Hugs to you for caring!


----------



## Zeeva (Aug 10, 2010)

Update: I have gotten to know the pup a little better. He is still very much full of puppy breath, very energetic, people/stranger and dog friendly, unaltered, male and (I think) a pit bull mix. He is a little nippy and very jumpy but still very sweet and loves to give kisses. He is not microchipped (took him to the vet).

I can hold on to him till Friday since I will be moving to Chicago early Saturday morning. Please help me foster/adopt him out. Here is a picture of the sweetheart.


----------



## jakes mom (Feb 29, 2012)

Zeeva

It's so lovely of you to take the pup in. I wish you all good luck in rehoming him. Have you considered what you'll do if you can't find a new home or the original owner?

BTW I can't see the picture you posted
_________
Sue


----------



## Zeeva (Aug 10, 2010)

He will have to go to the low kill Henderson Animal Shelter. Can someone explain to me what a low kill shelter is? How likely is it that he'll get adopted out?


----------



## Stosh (Jun 26, 2010)

He's a great looking pup


----------



## JakodaCD OA (May 14, 2000)

low kill to me means they have a low kill rate, I would ask them how long they hold a dog/puppy until they euthanize them.

He's very cute! Hope you can find a home for him


----------



## Zeeva (Aug 10, 2010)

[QUOTEI would ask them how long they hold a dog/puppy until they euthanize them.[/QUOTE]

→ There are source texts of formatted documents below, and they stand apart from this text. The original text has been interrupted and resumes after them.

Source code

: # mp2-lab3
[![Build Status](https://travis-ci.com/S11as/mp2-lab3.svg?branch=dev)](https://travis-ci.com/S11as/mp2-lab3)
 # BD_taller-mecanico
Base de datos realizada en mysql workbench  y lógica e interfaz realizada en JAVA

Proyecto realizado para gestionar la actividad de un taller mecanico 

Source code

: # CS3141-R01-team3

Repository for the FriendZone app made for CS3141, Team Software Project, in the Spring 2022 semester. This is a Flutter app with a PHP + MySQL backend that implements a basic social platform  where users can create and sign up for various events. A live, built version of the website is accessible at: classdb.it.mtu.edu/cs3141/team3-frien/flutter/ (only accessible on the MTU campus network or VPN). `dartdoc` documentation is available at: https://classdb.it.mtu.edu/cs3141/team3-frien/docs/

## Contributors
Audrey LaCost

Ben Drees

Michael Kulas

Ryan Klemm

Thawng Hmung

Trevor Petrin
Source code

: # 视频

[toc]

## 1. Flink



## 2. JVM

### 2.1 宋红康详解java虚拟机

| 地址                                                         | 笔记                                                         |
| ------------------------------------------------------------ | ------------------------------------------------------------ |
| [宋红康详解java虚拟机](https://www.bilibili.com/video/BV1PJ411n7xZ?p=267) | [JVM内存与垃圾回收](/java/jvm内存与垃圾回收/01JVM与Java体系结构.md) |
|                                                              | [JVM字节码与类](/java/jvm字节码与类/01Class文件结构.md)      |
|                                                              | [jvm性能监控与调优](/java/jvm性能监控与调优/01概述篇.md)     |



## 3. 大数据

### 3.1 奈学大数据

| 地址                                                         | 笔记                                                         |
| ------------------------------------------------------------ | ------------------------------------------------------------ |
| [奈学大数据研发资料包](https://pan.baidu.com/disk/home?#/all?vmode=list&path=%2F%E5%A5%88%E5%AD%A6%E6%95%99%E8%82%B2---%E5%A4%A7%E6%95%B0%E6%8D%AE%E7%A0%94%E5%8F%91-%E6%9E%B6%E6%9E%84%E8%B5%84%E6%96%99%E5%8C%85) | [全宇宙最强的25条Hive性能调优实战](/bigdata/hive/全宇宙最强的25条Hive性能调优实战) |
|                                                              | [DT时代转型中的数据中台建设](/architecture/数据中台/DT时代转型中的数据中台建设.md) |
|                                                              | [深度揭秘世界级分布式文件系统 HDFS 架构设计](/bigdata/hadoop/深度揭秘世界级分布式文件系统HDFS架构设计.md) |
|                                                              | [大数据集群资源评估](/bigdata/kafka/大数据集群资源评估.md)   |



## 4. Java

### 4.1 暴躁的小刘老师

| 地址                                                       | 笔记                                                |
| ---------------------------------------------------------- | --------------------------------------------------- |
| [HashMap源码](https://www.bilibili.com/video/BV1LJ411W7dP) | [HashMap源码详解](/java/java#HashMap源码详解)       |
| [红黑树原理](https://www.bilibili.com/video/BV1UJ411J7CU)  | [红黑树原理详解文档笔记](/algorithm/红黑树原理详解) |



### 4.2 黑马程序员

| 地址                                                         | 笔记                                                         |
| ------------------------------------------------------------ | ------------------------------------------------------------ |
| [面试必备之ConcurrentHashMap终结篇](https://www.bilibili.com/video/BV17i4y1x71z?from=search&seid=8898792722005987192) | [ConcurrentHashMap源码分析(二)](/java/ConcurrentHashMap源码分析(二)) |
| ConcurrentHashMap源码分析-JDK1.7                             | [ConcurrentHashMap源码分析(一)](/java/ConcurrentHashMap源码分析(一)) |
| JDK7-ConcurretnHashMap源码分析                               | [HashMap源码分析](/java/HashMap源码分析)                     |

this is the question i was looking for. thanks. will do this. and will keep in contact with them to see if he gets close to the euthanize date.


----------



## Zeeva (Aug 10, 2010)

Update: I found someone on craigslist willing to take a look at the pup. Any questions I need to ask if they want to keep him? I am new at this. I don't want to make a mistake and give him to the wrong person. I already told them I would be checking in on them from time to time (especially in the beginning) to see how the pup is doing...


----------



## Jax08 (Feb 13, 2009)

Ask for a veterinary reference to at least check that. I know your time is short and are leaving soon but if you have time to do a home check, that would be best. Just make sure to take someone with you for safety!


----------



## Shade (Feb 20, 2012)

Jax08 said:


> Ask for a veterinary reference to at least check that. I know your time is short and are leaving soon but if you have time to do a home check, that would be best. Just make sure to take someone with you for safety!


Totally agree


----------



## Zeeva (Aug 10, 2010)

I can for sure do a home check. I got their address. They are renting. It is a MASSIVE house. I don't know what that means. The lady's english was off in her later emails and she says she works with a lot of fosters/dogs. She also said she's been missing 2 of pitties for over a year. It seems shady to me so I'm dropping it :'-(


----------



## Beau (Feb 12, 2012)

I know you are disappointed, but there are a lot of red flags in your last post!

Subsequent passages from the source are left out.